_Action item_
Using the material that follows, say how many lines contain the string "honestcrit". Answer with a number only.

-------- Data supplied --------

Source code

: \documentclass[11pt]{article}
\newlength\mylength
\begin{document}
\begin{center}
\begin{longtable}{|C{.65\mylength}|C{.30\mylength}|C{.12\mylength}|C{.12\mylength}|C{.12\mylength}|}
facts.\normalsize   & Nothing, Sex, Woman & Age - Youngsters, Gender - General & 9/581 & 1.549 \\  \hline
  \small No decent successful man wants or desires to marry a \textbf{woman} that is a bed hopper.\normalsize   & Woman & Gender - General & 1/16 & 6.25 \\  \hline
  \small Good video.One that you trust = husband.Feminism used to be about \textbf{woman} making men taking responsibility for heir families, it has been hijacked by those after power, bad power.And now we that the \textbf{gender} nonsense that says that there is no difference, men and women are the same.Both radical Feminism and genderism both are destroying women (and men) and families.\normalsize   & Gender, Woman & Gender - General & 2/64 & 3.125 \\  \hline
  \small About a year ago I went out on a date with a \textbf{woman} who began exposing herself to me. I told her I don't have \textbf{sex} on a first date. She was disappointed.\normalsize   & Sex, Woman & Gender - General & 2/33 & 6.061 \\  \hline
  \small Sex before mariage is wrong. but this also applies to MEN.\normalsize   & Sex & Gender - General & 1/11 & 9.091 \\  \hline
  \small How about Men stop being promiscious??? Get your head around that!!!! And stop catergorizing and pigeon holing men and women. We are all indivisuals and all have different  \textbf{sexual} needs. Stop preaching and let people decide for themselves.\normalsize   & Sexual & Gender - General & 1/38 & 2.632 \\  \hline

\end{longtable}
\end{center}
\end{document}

--------
-------- Data supplied --------

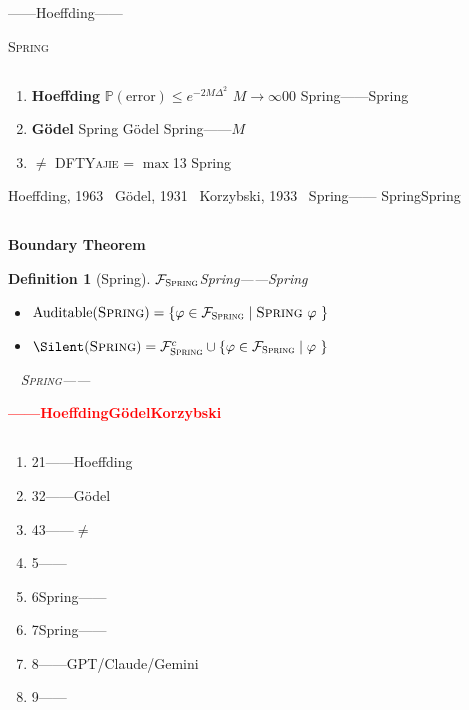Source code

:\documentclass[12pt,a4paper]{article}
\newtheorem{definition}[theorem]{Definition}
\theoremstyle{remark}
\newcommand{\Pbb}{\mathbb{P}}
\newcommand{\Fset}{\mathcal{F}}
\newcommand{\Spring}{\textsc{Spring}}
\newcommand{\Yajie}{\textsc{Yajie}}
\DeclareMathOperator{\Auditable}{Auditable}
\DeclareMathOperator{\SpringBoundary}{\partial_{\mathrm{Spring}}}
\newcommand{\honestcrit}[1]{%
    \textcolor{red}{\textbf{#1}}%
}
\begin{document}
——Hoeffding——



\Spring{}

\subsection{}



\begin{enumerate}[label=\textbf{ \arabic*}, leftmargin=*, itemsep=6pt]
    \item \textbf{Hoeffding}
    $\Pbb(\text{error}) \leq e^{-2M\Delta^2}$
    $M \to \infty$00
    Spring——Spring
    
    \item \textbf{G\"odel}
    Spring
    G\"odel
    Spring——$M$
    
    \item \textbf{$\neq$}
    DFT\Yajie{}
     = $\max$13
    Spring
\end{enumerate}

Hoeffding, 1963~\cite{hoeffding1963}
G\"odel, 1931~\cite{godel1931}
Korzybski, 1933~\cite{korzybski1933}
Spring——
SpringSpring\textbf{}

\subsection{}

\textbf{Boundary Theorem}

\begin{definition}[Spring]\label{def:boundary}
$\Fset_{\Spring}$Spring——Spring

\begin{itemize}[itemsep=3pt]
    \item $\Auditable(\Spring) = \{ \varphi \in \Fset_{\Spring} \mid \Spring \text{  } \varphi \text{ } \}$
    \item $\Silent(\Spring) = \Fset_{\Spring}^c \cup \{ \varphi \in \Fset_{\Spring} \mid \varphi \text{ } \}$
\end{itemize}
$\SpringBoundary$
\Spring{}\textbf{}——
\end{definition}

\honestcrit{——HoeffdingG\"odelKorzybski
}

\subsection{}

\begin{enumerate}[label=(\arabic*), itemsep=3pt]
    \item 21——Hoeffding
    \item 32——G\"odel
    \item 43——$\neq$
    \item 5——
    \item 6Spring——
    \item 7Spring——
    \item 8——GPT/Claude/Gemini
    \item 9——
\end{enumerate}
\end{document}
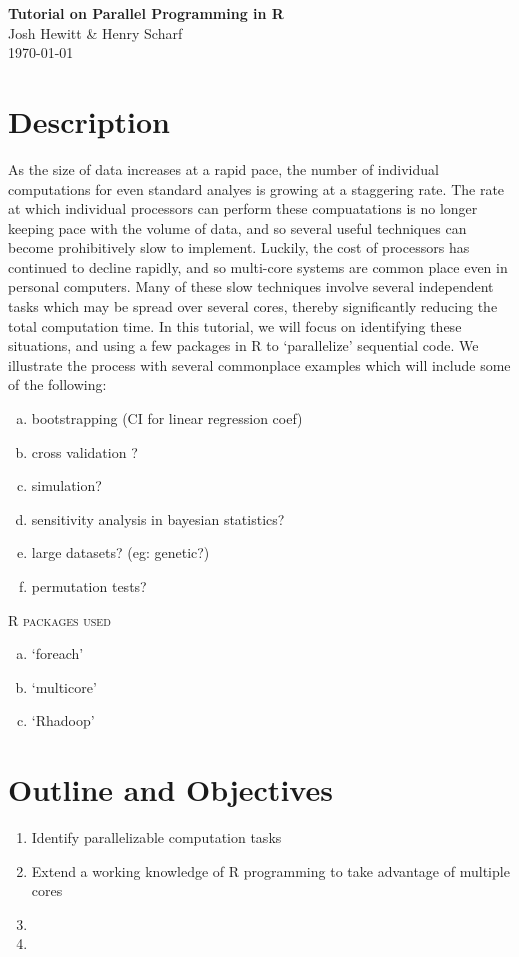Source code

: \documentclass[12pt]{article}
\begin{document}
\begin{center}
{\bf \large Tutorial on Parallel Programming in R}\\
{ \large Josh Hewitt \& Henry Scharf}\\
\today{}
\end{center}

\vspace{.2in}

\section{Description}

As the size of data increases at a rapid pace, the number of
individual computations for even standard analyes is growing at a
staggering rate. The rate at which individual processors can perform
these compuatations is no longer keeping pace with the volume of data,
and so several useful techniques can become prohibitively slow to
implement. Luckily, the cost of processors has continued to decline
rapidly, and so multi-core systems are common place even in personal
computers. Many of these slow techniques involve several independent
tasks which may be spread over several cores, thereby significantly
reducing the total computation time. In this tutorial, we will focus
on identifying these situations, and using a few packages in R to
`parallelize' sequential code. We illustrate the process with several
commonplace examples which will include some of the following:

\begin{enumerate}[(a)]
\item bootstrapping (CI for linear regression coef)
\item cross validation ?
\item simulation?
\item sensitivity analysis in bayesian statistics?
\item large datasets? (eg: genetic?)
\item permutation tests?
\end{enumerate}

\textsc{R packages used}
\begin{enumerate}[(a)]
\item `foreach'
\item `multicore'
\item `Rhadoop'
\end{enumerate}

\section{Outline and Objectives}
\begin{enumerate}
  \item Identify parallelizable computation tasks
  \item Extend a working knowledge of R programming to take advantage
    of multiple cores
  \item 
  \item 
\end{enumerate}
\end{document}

--------

_Answer section_
2